Balancing the scales?
On August 26, 1998, Jeremy Gross robbed a convenience store. He had worked there part time, and knew the clerk, 24-year-old Christopher Beers. There was little finesse to the robbery. Gross and an accomplice marched into the store, and Gross shot Beers in the chest and stomach, then followed him into the back office and shot him in the face as Beers pleaded, "Why, Jeremy, why?" Gross told him to shut up. After the two robbers fled, Beers managed to stand up and shuffle over to a pay phone, where he collapsed and died.
All of this was captured by the store's surveillance cameras, and after viewing it, the prosecutor announced that "there isn't a jury in the world" who wouldn't impose the death penalty for the crime.

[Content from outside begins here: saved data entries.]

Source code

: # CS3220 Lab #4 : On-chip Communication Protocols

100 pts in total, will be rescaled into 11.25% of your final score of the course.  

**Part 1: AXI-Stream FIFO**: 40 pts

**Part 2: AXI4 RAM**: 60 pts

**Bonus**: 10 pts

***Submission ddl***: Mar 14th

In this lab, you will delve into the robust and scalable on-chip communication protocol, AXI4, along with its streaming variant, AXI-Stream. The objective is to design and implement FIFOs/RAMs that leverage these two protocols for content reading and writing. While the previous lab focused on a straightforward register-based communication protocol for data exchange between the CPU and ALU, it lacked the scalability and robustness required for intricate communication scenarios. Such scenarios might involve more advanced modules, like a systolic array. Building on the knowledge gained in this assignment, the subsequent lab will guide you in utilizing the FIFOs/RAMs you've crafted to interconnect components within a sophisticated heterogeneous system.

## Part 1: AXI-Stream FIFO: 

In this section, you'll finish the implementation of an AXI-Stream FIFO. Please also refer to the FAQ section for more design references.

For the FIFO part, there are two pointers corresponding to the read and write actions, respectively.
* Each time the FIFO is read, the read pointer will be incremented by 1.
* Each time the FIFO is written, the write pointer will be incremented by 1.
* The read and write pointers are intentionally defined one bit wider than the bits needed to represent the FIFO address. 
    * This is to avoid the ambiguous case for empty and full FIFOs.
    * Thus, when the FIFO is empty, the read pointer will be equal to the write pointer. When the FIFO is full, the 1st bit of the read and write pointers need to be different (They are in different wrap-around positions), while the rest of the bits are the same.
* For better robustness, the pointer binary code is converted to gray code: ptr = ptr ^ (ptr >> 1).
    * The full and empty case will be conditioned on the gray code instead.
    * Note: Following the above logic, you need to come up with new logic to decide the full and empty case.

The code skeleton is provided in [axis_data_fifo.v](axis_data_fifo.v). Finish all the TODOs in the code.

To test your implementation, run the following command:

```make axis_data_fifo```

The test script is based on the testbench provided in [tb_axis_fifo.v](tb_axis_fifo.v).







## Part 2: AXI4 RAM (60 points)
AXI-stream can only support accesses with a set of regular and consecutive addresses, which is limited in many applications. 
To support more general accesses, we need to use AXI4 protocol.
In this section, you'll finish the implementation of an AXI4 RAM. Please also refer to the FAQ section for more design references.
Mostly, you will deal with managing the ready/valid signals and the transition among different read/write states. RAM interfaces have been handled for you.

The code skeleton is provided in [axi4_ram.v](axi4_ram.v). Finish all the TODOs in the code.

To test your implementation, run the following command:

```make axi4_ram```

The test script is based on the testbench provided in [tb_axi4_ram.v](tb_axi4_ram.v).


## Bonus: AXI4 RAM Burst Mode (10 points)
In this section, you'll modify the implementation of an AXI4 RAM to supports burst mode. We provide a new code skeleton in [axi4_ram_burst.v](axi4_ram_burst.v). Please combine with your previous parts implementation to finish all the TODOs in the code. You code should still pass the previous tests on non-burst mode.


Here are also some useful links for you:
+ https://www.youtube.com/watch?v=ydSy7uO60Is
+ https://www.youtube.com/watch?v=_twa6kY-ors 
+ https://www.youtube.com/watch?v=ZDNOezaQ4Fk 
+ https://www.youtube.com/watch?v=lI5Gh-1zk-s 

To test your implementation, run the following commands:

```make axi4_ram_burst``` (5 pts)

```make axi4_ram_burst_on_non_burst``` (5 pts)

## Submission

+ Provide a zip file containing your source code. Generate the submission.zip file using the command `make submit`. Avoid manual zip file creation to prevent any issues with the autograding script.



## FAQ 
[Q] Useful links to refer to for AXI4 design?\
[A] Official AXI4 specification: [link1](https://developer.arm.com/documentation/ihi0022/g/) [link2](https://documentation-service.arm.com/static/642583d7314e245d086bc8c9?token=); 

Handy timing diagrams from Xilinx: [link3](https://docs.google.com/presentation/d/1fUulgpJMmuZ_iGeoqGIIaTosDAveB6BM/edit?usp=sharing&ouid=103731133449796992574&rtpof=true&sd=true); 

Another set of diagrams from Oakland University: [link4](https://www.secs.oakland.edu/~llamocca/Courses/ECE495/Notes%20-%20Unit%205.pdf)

That didn't happen, and Alex Kotlowitz's story about the case five years ago in the New York Times Magazine is a classic recounting of how defense attorneys use mitigation experts and evidence to gain life sentences in cases where death would have been the inevitable result just a decade ago.

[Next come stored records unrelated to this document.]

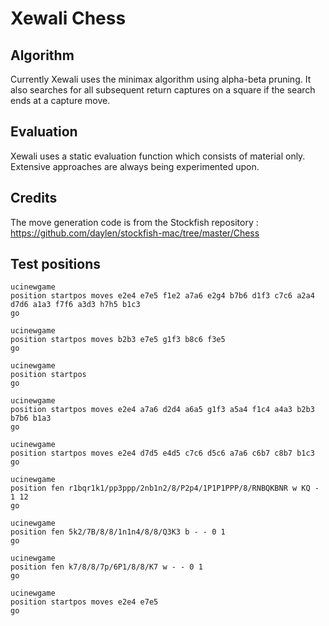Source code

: # Xewali Chess

## Algorithm
Currently Xewali uses the minimax algorithm using alpha-beta pruning. It also searches for all subsequent return captures on a square if the search ends at a capture move.

## Evaluation
Xewali uses a static evaluation function which consists of material only. Extensive approaches are always being experimented upon.

## Credits
The move generation code is from the Stockfish repository : https://github.com/daylen/stockfish-mac/tree/master/Chess

## Test positions
```
ucinewgame
position startpos moves e2e4 e7e5 f1e2 a7a6 e2g4 b7b6 d1f3 c7c6 a2a4 d7d6 a1a3 f7f6 a3d3 h7h5 b1c3
go

ucinewgame
position startpos moves b2b3 e7e5 g1f3 b8c6 f3e5
go

ucinewgame
position startpos
go

ucinewgame
position startpos moves e2e4 a7a6 d2d4 a6a5 g1f3 a5a4 f1c4 a4a3 b2b3 b7b6 b1a3
go

ucinewgame
position startpos moves e2e4 d7d5 e4d5 c7c6 d5c6 a7a6 c6b7 c8b7 b1c3
go

ucinewgame
position fen r1bqr1k1/pp3ppp/2nb1n2/8/P2p4/1P1P1PPP/8/RNBQKBNR w KQ - 1 12
go

ucinewgame
position fen 5k2/7B/8/8/1n1n4/8/8/Q3K3 b - - 0 1
go

ucinewgame
position fen k7/8/8/7p/6P1/8/8/K7 w - - 0 1
go

ucinewgame
position startpos moves e2e4 e7e5
go
```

But there's a flip side to that, it turns out. Sara Weir was only 19 years old when she was raped and murdered. Douglas Kelly, her killer, was easily convicted, but the salient legal issue emerged during the penalty phase, where, as the defense brief explained, the prosecution introduced
a twenty-minute videotape prepared and narrated by the nineteen-year-old victim's mother, consisting of a montage of dozens of still photographs and video clips depicting the victim's life from infancy to the time of her death, closing with a shot of her grave and stock footage of horsemen riding through the countryside where she was born, described by her mother as "the kind of heaven where Sara belongs," and set to the music of the artist, Enya.
Up until 1991, the Supreme Court banned victim impact testimony in death penalty cases for fear that they might have an unduly prejudicial effect. That changed in Payne v. Tennessee, where the Court held that such evidence was permissible to give the jury "a quick glimpse of the life petitioner chose to extinguish, to remind the jury that the person whose life was taken was a unique human being."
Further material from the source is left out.